I have read about Eventmachine and Celluloid libraries, and about Sinatra::Synchrony, Cramp, Goliath and Gserver concurrency-ready-servers. If I am getting this right, all these libs or servers implement concurrency using two main different approaches: the reactor pattern (mostly all of them), or the use of multithreading (i.e. gserver, ...).
Now if this is all correct, and I hope it is, could someone:
correct me if it is not...
point out other actively developed libraries or frameworks that I've missed ?
The reason I am asking this is that I am trying to build, for learning purposes, a web based chat using ruby on server side. It will interact with client using websockets or Server Side Events, with Jquery or something else.

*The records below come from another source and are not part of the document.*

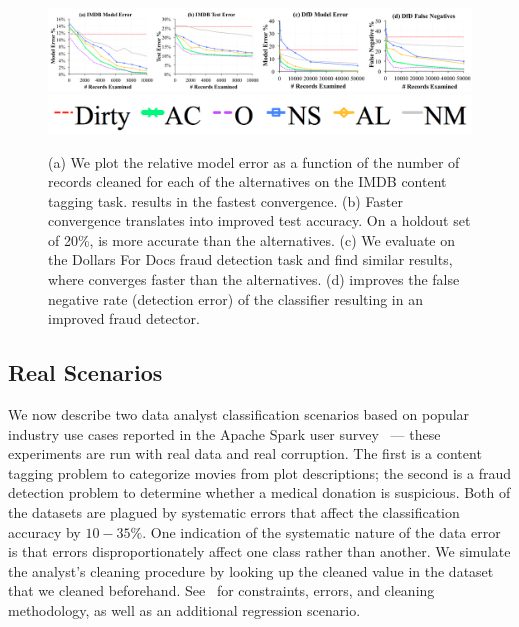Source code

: \begin{figure}[t]
\centering
 \includegraphics[width=\textwidth]{exp/real-experiments-full.png}
 \includegraphics[width=0.6\columnwidth]{exp/legend-real.png}\vspace{-1em}
 \caption{(a) We plot the relative model error as a function of the number of records cleaned for each of the alternatives on the IMDB content tagging task. \sys results in the fastest convergence. (b) Faster convergence translates into improved test accuracy. On a holdout set of 20\%, \sys is more accurate than the alternatives. (c) We evaluate \sys on the Dollars For Docs fraud detection task and find similar results, where \sys converges faster than the alternatives. (d) \sys improves the false negative rate (detection error) of the classifier resulting in an improved fraud detector. \label{real}}\vspace{-1.5em}
\end{figure}

\subsection{Real Scenarios}\label{real-errors}
We now describe two data analyst classification scenarios based on popular industry use cases reported in the Apache Spark user survey~\cite{sparksurvey} --- these experiments are run with real data and real corruption.
The first is a content tagging problem to categorize movies from plot descriptions; 
the second is a fraud detection problem to  determine whether a medical donation is suspicious.
Both of the datasets are plagued by systematic errors that affect the classification accuracy by $10-35\%$.
One indication of the systematic nature of the data error is that errors disproportionately affect one class rather than another.
We simulate the analyst's cleaning procedure by looking up the cleaned value in the dataset that we cleaned beforehand.
See~\cite{activecleanarxiv} for constraints, errors, and cleaning methodology, as well as an additional regression scenario.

Also I've read about using ruby with a Xmpp server, or pub/sub messaging system (like Faye). If I put one of these in the dish, am I correct if I say if that it all shrinks down to having to worry only about making requests to those servers in a non-blocking way, rather than having to set-up a complete "non-blocking" ruby chat server ?
I know this is a bit convoluted, but I hope it still make sense..
But in case I am going totally the wrong direction about something, can someone please give me at least a general, vague idea of what I need to understand better ?
Thanks!

Funny you should ask. Peter Cooper from Ruby Weekly mentioned (Issue 116 - October 25, 2012) a talk subtitled "Ruby developers need to stop using EventMachine. It's the wrong direction," which spawned some interesting debate on HN, since many frameworks are built on top of it (Goliath, Cramp, etc.)
The disenchanted flock either to Celluloid (with Sidekiq as its most famous client), to the Node.js platform or to other languages that offer solid concurrency primitives from the get go. Yes, Go, Erlang, Clojure...
Personally, I implemented a realtime web-based chat not long ago using Cramp, Redis Pub/Sub and Websockets, loosely adapted from the following demo code. It worked as advertised, but the traffic it gets doesn't compare to the requirements of some high volume systems elsewhere.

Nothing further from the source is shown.